Geography
- Location: Kansas City, Missouri, United States
- Coordinates: 38°56′11″N 94°36′14″W﻿ / ﻿38.93634°N 94.60394°W

Organization
- Care system: Private
- Type: Community
- Religious affiliation: Catholic
- Affiliated university: California University of Science and Medicine

Services
- Emergency department: Yes
- Beds: 310

Helipads
- Helipad: FAA LID: MO21

History
- Founded: October 15, 1874

Links
- Website: www.stjosephkc.com
- Lists: Hospitals in Missouri

= St. Joseph Medical Center (Kansas City, Missouri) =

St. Joseph Medical Center is a 310-bed hospital in Kansas City, Missouri, US.

==History==
At the request of local physician Dr. Jefferson Griffith and Father Bernard Donnelly, six sisters from Sisters of St. Joseph of Carondelet, led by Mother Celeste O'Reilly, arrived in Kansas City, Missouri in 1874 to establish a hospital. The sisters purchased the Waterman home, a 10-room residence at Pennsylvania Avenue and 7th Street in Quality Hill and opened Saint Joseph's Hospital on October 15, 1874. In 1917, Saint Joseph's Hospital moved to a new 250-bed facility located at 2510 East Linwood Boulevard. The hospital moved to its present-day location near I-435 and State Line Road in 1977. Prime Healthcare purchased St. Joseph Medical Center from Ascension in 2015; however, the hospital remained affiliated with the Diocese of Kansas City–Saint Joseph.

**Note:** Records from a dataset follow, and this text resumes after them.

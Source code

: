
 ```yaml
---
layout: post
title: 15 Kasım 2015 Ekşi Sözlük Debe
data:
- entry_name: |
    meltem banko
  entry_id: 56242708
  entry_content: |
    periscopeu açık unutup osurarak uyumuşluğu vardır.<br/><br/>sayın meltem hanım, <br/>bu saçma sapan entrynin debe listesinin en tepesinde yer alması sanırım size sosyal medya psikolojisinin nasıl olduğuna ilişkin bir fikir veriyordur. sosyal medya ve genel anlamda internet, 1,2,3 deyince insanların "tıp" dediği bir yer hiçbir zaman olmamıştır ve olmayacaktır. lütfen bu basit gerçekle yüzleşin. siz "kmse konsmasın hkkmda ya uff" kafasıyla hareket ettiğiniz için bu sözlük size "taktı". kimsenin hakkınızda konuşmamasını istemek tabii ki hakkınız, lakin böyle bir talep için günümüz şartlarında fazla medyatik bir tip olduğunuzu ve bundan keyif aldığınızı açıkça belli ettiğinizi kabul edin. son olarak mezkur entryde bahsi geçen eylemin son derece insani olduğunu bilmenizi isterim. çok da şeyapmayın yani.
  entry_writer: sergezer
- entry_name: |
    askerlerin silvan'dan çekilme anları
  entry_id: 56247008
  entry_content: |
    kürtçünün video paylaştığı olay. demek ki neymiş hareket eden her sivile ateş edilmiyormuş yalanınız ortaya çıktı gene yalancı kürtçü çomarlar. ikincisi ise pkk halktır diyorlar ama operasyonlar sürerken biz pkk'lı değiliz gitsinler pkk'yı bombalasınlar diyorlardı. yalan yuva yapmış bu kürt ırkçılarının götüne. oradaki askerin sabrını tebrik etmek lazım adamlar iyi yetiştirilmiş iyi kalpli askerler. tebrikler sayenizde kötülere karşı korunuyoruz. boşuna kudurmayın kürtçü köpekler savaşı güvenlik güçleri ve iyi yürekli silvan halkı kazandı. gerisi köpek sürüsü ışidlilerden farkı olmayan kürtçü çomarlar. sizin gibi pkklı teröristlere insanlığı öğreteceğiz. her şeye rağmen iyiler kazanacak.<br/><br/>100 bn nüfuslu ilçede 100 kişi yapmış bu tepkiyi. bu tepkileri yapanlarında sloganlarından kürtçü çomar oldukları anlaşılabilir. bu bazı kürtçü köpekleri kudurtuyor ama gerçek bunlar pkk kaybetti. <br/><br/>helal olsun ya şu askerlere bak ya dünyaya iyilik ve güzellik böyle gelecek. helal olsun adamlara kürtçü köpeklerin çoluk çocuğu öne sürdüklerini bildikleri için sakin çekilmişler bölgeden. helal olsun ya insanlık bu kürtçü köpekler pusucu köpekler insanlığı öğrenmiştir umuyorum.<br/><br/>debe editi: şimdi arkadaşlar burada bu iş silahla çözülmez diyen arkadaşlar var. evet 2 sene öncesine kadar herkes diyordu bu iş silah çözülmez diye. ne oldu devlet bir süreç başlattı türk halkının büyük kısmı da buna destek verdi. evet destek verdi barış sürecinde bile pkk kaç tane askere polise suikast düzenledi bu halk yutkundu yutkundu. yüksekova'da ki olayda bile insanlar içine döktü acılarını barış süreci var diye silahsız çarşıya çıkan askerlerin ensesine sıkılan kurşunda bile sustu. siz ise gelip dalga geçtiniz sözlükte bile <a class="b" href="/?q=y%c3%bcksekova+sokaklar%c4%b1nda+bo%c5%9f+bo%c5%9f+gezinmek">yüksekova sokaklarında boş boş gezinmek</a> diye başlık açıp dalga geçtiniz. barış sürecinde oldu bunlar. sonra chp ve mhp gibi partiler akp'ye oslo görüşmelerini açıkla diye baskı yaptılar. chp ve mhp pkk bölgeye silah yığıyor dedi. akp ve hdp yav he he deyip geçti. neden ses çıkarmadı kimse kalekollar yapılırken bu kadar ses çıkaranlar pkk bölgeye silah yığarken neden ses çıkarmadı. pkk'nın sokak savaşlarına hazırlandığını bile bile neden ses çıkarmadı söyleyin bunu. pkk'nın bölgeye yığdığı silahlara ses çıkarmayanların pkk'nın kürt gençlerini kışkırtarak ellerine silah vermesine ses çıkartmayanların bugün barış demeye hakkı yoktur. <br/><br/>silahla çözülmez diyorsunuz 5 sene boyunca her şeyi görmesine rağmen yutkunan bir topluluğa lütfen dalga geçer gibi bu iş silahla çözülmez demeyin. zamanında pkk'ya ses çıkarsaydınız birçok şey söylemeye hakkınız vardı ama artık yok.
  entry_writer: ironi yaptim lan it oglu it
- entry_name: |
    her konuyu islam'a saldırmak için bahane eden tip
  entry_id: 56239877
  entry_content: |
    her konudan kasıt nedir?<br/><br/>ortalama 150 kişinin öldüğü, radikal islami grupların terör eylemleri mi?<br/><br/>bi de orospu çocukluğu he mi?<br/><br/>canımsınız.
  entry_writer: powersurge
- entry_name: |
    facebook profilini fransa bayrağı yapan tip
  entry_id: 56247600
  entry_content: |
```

In December 2018, the hospital opened a 23-bed geriatric behavioral health unit on the fifth floor of the patient towers. As of 2026, the unit had been closed, and Prime Healthcare's geriatric psychiatry services in the area were consolidated with St. John Hospital in Leavenworth, Kansas.

In July 2025, St. Joseph Medical Center established an ACGME-accredited internal medicine residency program. The three-year categorical program, part of the Prime Healthcare South Consortium, was approved for 13 residents per postgraduate year. It is affiliated with the California University of Science and Medicine (CUSM) School of Medicine.